WHAT THIS TASK INVOLVES →
Identify each line in the records below that contains the word "will", and copy it.

** Opening RECORD EXTRACTS block **

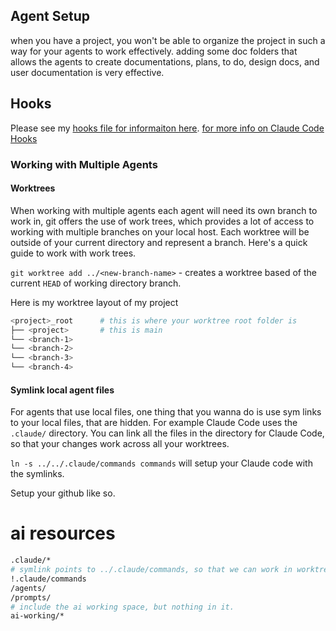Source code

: ## Agent Setup
when you have a project, you won't be able to organize the project in such a way for your agents to work effectively. adding some doc folders that allows the agents to create documentations, plans, to do, design docs, and user documentation is very effective. 

## Hooks
Please see my [hooks file for informaiton here](https://github.com/jackstine/the-common-mans-ai/Claude_Code/hooks.json).
[for more info on Claude Code Hooks](https://docs.anthropic.com/en/docs/claude-code/hooks)

### Working with Multiple Agents
#### Worktrees
When working with multiple agents each agent will need its own branch to work in, git offers the use of work trees, which provides a lot of access to working with multiple branches on your local host. Each worktree will be outside of your current directory and represent a branch. Here's a quick guide to work with work trees.

`git worktree add ../<new-branch-name>` - creates a worktree based of the current `HEAD` of working directory branch.

Here is my worktree layout of my project
```bash
<project>_root      # this is where your worktree root folder is
├── <project>       # this is main
└── <branch-1>
└── <branch-2>
└── <branch-3>
└── <branch-4>
```

#### Symlink local agent files
For agents that use local files, one thing that you wanna do is use sym links to your local files, that are hidden. For example Claude Code uses the `.claude/` directory.  You can link all the files in the directory for Claude Code, so that your changes work across all your worktrees.

`ln -s ../../.claude/commands commands` will setup your Claude code with the symlinks.

Setup your github like so.
# ai resources
```bash
.claude/*
# symlink points to ../.claude/commands, so that we can work in worktrees
!.claude/commands
/agents/
/prompts/
# include the ai working space, but nothing in it.
ai-working/*
```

** Closing RECORD EXTRACTS block **

ANSWER TO THIS PROBLEM →
When working with multiple agents each agent will need its own branch to work in, git offers the use of work trees, which provides a lot of access to working with multiple branches on your local host. Each worktree will be outside of your current directory and represent a branch. Here's a quick guide to work with work trees.
`ln -s ../../.claude/commands commands` will setup your Claude code with the symlinks.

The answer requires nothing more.